### Task goal
Some lines in the entries contain the word "Normal". Copy all of them.

### Records drawn from a dataset
_ _ _ _ _ _ _

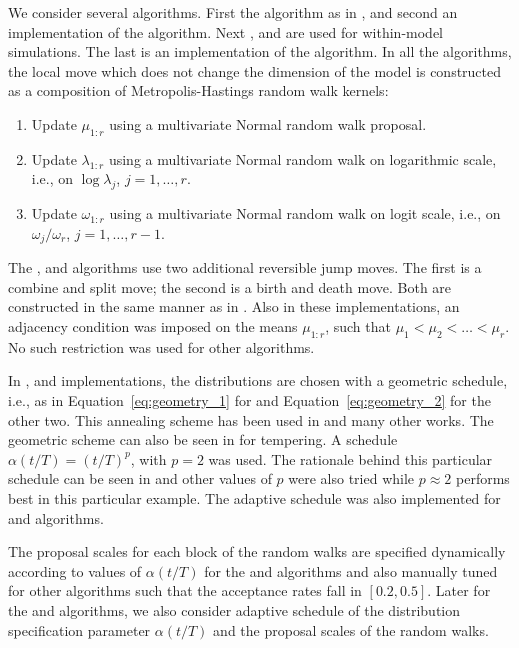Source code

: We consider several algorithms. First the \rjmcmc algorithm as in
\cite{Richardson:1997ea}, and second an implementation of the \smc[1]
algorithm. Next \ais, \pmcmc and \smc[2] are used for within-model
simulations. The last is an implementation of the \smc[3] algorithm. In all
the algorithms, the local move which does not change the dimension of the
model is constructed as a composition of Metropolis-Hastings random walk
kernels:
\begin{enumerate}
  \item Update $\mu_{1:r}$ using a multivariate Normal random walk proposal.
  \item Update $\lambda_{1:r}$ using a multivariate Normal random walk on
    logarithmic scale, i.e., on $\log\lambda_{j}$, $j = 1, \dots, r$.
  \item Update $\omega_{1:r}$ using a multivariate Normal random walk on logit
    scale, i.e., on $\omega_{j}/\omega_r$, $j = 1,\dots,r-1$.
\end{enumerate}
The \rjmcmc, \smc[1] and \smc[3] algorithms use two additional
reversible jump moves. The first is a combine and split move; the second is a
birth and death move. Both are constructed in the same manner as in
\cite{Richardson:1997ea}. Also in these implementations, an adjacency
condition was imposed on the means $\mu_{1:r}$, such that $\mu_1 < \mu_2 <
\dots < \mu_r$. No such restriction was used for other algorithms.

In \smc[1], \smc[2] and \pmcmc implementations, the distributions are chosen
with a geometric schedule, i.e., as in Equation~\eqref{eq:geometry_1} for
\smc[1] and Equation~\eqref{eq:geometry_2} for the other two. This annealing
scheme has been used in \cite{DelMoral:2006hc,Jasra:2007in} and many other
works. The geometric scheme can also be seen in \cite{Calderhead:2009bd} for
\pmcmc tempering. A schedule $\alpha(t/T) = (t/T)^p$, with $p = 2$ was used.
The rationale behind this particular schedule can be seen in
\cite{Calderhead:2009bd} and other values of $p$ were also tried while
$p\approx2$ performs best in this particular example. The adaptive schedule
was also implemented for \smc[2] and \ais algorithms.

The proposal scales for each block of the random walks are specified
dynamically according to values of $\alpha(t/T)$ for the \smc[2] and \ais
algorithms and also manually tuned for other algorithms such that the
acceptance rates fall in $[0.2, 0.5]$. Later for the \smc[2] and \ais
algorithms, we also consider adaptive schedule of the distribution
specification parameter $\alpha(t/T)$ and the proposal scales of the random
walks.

_ _ _ _ _ _ _

### Written solution
  \item Update $\mu_{1:r}$ using a multivariate Normal random walk proposal.
  \item Update $\lambda_{1:r}$ using a multivariate Normal random walk on
  \item Update $\omega_{1:r}$ using a multivariate Normal random walk on logit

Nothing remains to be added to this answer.